You are viewing a plain text version of this content. The canonical link for it is here.
Posted to dev@pig.apache.org by Alex Bain <am...@gmail.com> on 2014/01/08 02:47:12 UTC

Review Request 16717: PIG-3562 Implement combiner optimizations for DISTINCT in Tez

-----------------------------------------------------------
This is an automatically generated e-mail. To reply, visit:
https://reviews.apache.org/r/16717/
-----------------------------------------------------------

Review request for pig, Cheolsoo Park, Daniel Dai, Mark Wagner, and Rohini Palaniswamy.


Bugs: PIG-3562
    https://issues.apache.org/jira/browse/PIG-3562


Repository: pig-git


Description
-------

Implement DISTINCT combiner optimizations in Tez

1. Use a combiner with normal uses of DISTINCT. In MR Pig, there are some global variables and a special DistinctCombiner class that throws away the duplicate tuples. We could hack this into Pig-on-Tez, but instead I just reused the reduce plan as the combiner plan, which does the same thing (through a POPackage->POProject->POForEach with the setDistinct property set to true).

I'm a little bit concerned that this combiner plan could somehow be slower than the special DistinctCombiner class, but I don't see how.

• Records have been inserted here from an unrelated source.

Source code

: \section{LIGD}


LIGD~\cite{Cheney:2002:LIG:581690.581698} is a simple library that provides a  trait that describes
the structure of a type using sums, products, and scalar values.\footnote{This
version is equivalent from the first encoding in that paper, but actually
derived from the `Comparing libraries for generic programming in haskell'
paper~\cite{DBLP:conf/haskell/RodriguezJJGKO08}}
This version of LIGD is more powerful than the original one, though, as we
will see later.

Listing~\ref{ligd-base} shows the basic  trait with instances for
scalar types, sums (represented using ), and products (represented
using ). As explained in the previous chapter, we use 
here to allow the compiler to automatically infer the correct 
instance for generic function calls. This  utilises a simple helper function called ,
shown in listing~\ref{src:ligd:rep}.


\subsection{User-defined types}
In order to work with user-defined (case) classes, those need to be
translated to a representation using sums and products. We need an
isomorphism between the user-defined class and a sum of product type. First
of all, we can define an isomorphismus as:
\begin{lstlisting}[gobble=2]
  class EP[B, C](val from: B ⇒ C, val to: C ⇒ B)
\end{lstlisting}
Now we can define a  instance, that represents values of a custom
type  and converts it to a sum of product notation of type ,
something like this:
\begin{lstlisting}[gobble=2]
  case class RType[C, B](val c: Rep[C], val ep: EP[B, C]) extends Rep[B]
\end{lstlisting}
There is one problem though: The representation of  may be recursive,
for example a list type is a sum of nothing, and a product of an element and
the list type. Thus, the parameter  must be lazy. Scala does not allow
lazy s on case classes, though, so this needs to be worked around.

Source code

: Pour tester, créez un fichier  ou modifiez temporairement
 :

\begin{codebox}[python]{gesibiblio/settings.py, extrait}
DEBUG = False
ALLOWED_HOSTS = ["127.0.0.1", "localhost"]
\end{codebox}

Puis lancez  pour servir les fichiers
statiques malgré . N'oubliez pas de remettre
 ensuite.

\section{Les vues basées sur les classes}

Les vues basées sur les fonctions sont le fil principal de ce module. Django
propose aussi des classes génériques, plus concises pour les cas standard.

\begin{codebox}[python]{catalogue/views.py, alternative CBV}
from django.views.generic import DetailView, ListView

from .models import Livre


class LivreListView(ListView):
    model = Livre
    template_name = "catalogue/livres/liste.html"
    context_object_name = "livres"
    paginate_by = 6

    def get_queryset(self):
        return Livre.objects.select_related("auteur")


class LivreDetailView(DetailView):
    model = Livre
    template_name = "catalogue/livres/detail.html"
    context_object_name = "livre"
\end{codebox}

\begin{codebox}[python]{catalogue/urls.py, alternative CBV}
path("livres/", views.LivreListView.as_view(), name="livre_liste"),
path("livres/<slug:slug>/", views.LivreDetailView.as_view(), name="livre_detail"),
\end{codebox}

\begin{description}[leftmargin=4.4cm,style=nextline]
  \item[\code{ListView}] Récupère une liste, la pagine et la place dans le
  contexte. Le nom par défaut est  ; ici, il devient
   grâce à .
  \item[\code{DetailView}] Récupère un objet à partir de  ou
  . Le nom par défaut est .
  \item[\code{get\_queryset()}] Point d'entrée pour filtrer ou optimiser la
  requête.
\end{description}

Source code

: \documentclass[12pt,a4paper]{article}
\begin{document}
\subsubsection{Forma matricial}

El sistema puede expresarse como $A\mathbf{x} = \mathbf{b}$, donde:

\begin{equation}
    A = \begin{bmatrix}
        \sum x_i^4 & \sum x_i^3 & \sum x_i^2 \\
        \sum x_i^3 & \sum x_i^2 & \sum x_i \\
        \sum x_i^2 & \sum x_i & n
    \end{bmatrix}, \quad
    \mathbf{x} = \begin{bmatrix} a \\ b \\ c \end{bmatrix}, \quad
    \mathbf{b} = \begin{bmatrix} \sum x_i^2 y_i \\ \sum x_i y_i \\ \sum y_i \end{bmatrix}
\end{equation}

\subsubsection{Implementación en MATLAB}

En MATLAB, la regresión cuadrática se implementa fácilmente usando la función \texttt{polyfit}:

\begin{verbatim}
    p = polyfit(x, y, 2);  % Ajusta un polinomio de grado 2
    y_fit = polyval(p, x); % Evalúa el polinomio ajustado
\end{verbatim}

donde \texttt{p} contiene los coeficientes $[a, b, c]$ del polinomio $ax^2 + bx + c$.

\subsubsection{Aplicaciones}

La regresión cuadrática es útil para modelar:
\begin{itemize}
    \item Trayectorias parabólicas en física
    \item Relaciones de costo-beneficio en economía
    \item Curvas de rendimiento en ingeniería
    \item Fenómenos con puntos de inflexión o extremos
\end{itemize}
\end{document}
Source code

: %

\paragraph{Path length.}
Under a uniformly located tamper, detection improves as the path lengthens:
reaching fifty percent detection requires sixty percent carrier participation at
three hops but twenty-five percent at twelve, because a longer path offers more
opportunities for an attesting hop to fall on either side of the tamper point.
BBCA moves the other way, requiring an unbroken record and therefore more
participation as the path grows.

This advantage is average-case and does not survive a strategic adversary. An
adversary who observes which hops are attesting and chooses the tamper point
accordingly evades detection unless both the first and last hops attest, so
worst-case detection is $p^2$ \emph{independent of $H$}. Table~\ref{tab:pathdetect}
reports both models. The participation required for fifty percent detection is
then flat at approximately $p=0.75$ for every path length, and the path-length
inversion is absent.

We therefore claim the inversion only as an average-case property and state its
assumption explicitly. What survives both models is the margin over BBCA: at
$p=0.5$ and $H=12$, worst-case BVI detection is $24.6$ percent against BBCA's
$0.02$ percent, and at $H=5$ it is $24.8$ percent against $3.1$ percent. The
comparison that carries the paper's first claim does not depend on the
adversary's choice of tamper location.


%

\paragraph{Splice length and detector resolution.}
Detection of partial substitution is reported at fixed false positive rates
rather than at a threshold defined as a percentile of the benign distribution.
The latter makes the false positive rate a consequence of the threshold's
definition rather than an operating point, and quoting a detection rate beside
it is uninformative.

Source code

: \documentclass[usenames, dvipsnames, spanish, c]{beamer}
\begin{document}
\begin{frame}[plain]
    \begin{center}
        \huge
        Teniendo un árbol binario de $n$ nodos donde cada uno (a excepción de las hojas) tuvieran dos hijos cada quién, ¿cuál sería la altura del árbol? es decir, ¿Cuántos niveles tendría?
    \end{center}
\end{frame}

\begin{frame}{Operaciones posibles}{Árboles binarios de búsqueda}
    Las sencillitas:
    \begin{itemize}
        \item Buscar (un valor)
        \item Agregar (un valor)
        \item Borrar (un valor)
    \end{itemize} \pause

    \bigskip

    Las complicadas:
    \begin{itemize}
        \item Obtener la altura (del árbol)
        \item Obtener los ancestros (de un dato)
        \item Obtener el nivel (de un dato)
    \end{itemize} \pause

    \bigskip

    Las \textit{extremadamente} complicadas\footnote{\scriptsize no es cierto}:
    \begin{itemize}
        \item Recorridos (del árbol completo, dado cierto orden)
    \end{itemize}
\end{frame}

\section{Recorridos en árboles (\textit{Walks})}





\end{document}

There is also a special CombinerPackager packager that I did NOT use for this. I think that packager is really intended for use with the algebraic UDF combiner optimizations only.

2. I carefully verified that DISTINCT nested inside a FOREACH code block is optimized by the CombinerOptimizer into an algebraic UDF version of DISTINCT. I added TestTezCompiler and e2e tests for this. Cheolsoo already made all the combiner changes for this to work correctly - I didn't make any code changes here.


Diffs
-----

  src/org/apache/pig/backend/hadoop/executionengine/tez/TezCompiler.java a7de3a7 
  test/e2e/pig/tests/tez.conf 71cdcbc 
  test/org/apache/pig/test/data/GoldenFiles/TEZC13.gld PRE-CREATION 
  test/org/apache/pig/test/data/GoldenFiles/TEZC5.gld 35d9313 
  test/org/apache/pig/tez/TestTezCompiler.java 2252531 

Diff: https://reviews.apache.org/r/16717/diff/


Testing
-------

Updated golden file for existing TestTezCompiler DISTINCT test to include combiner plan
Added TestTezCompiler test and golden file for DISTINCT algebraic udf combiner
Added e2e test that runs DISTINCT with algebraic udf combiner
I am getting some test-e2e-tez failures in ORDER BY tests, but I am also getting these in a clean Tez branch. My new e2e test passes.


Thanks,

Alex Bain


Re: Review Request 16717: PIG-3562 Implement combiner optimizations for DISTINCT in Tez

Posted by Cheolsoo Park <pi...@gmail.com>.
-----------------------------------------------------------
This is an automatically generated e-mail. To reply, visit:
https://reviews.apache.org/r/16717/#review31403
-----------------------------------------------------------

Ship it!


I will commit it after running tests.

- Cheolsoo Park


On Jan. 8, 2014, 1:47 a.m., Alex Bain wrote:
> 
> -----------------------------------------------------------
> This is an automatically generated e-mail. To reply, visit:
> https://reviews.apache.org/r/16717/
> -----------------------------------------------------------
> 
> (Updated Jan. 8, 2014, 1:47 a.m.)
> 
> 
> Review request for pig, Cheolsoo Park, Daniel Dai, Mark Wagner, and Rohini Palaniswamy.
> 
> 
> Bugs: PIG-3562
>     https://issues.apache.org/jira/browse/PIG-3562
> 
> 
> Repository: pig-git
> 
> 
> Description
> -------
> 
> Implement DISTINCT combiner optimizations in Tez
> 
> 1. Use a combiner with normal uses of DISTINCT. In MR Pig, there are some global variables and a special DistinctCombiner class that throws away the duplicate tuples. We could hack this into Pig-on-Tez, but instead I just reused the reduce plan as the combiner plan, which does the same thing (through a POPackage->POProject->POForEach with the setDistinct property set to true).
> 
> I'm a little bit concerned that this combiner plan could somehow be slower than the special DistinctCombiner class, but I don't see how.
> 
> There is also a special CombinerPackager packager that I did NOT use for this. I think that packager is really intended for use with the algebraic UDF combiner optimizations only.
> 
> 2. I carefully verified that DISTINCT nested inside a FOREACH code block is optimized by the CombinerOptimizer into an algebraic UDF version of DISTINCT. I added TestTezCompiler and e2e tests for this. Cheolsoo already made all the combiner changes for this to work correctly - I didn't make any code changes here.
> 
> 
> Diffs
> -----
> 
>   src/org/apache/pig/backend/hadoop/executionengine/tez/TezCompiler.java a7de3a7 
>   test/e2e/pig/tests/tez.conf 71cdcbc 
>   test/org/apache/pig/test/data/GoldenFiles/TEZC13.gld PRE-CREATION 
>   test/org/apache/pig/test/data/GoldenFiles/TEZC5.gld 35d9313 
>   test/org/apache/pig/tez/TestTezCompiler.java 2252531 
> 
> Diff: https://reviews.apache.org/r/16717/diff/
> 
> 
> Testing
> -------
> 
> Updated golden file for existing TestTezCompiler DISTINCT test to include combiner plan
> Added TestTezCompiler test and golden file for DISTINCT algebraic udf combiner
> Added e2e test that runs DISTINCT with algebraic udf combiner
> I am getting some test-e2e-tez failures in ORDER BY tests, but I am also getting these in a clean Tez branch. My new e2e test passes.
> 
> 
> Thanks,
> 
> Alex Bain
> 
>